For everyone else swept up in the transition, it is not that straightforward. Every senior career official, by this stage, should be well along in planning for the transition. Here is a checklist.

  • Think defense first. The first thing your new boss will need to know, whether or not he or she knows it, is where the potential threats are. What hearings are coming up? Is anything cooking that is likely to boil over into the newspapers? Will any decisions on controversial issues be required in the first 90 days?

    Nothing builds confidence in the quality and professionalism of the career staff more than a well-crafted briefing paper on some hot issue before it hits the news. A technique that works well is a calendar of upcoming events and issues projecting out 90 to 180 days.

  • Sweat the details.
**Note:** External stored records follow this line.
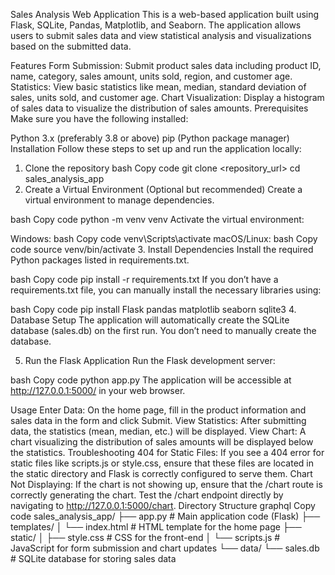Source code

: Sales Analysis Web Application
This is a web-based application built using Flask, SQLite, Pandas, Matplotlib, and Seaborn. The application allows users to submit sales data and view statistical analysis and visualizations based on the submitted data.

Features
Form Submission: Submit product sales data including product ID, name, category, sales amount, units sold, region, and customer age.
Statistics: View basic statistics like mean, median, standard deviation of sales, units sold, and customer age.
Chart Visualization: Display a histogram of sales data to visualize the distribution of sales amounts.
Prerequisites
Make sure you have the following installed:

Python 3.x (preferably 3.8 or above)
pip (Python package manager)
Installation
Follow these steps to set up and run the application locally:

1. Clone the repository
bash
Copy code
git clone <repository_url>
cd sales_analysis_app
2. Create a Virtual Environment (Optional but recommended)
Create a virtual environment to manage dependencies.

bash
Copy code
python -m venv venv
Activate the virtual environment:

Windows:
bash
Copy code
venv\Scripts\activate
macOS/Linux:
bash
Copy code
source venv/bin/activate
3. Install Dependencies
Install the required Python packages listed in requirements.txt.

bash
Copy code
pip install -r requirements.txt
If you don’t have a requirements.txt file, you can manually install the necessary libraries using:

bash
Copy code
pip install Flask pandas matplotlib seaborn sqlite3
4. Database Setup
The application will automatically create the SQLite database (sales.db) on the first run. You don’t need to manually create the database.

5. Run the Flask Application
Run the Flask development server:

bash
Copy code
python app.py
The application will be accessible at http://127.0.0.1:5000/ in your web browser.

Usage
Enter Data: On the home page, fill in the product information and sales data in the form and click Submit.
View Statistics: After submitting data, the statistics (mean, median, etc.) will be displayed.
View Chart: A chart visualizing the distribution of sales amounts will be displayed below the statistics.
Troubleshooting
404 for Static Files: If you see a 404 error for static files like scripts.js or style.css, ensure that these files are located in the static directory and Flask is correctly configured to serve them.
Chart Not Displaying: If the chart is not showing up, ensure that the /chart route is correctly generating the chart. Test the /chart endpoint directly by navigating to http://127.0.0.1:5000/chart.
Directory Structure
graphql
Copy code
sales_analysis_app/
├── app.py                  # Main application code (Flask)
├── templates/
│   └── index.html          # HTML template for the home page
├── static/
│   ├── style.css           # CSS for the front-end
│   └── scripts.js          # JavaScript for form submission and chart updates
└── data/
    └── sales.db            # SQLite database for storing sales data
In most agencies, the new team will arrive with a broad agenda but will be short on details. Read everything the candidates are saying now about your program and begin to think about how you might help them implement their plans. The new appointees may not welcome your articulation of how the President-elect's program should run-they may have their own plans-but they will be grateful for a laundry list of ideas that advance the new administration's agenda.
  • A word of caution: Nobody elected you. Don't expect the incoming team to trust you just because you are there. Even if this transition doesn't represent a party change, new appointees will arrive suspicious of the senior staff's loyalties. You will build confidence by the quality of your work. Don't turn political. Even if you are an avid supporter of the incoming team, be studiously nonpartisan. Speaking of the administration in the first person plural is reserved for the President and his appointees. They expect your best professional and technical support.
  • Be careful of how you say "no." The popular perception of the bureaucrat is someone who has a dozen reasons why an idea won't work. Beware of reinforcing that view. Embrace change, even if it could mean a change in your job. Nevertheless, sometimes your professional duty will be to advise your new boss that some proposal he or she is advancing with great passion is seriously flawed. To deal with this situation, be analytical and factual. Reactions like "We've tried that before" won't carry the day. Rather, dispassionately point out what you know about the likely consequences of the proposals. Your boss wants to change the world; that's what elections are all about. If the proposal on the table is likely to fail, help find alternatives more likely to achieve the new team's vision.
  • Be ready to lead. Those who serve in agencies and subagencies where there is a long interregnum before appointees arrive face the greatest challenge. Cabinet-level appointees tend to be confirmed quickly. But at the next level and in the independent agencies, senior officials may find themselves filling political slots for extended periods. Career executives who fill in are expected to provide vigorous leadership without stepping over the boundary between career officials and political appointees.

Despite the public cynicism about presidential campaigns, the quadrennial ritual is an important renewal of our democratic institutions. Those in the senior career ranks play an important role and have a wonderful vantage point in that process. Enjoy the view.

Franklin S. Reeder teaches, writes and consults on public management and information technology issues. He spent more than 35 years in federal service in political and career positions. While at the Office of Management and Budget, he survived five presidential transitions.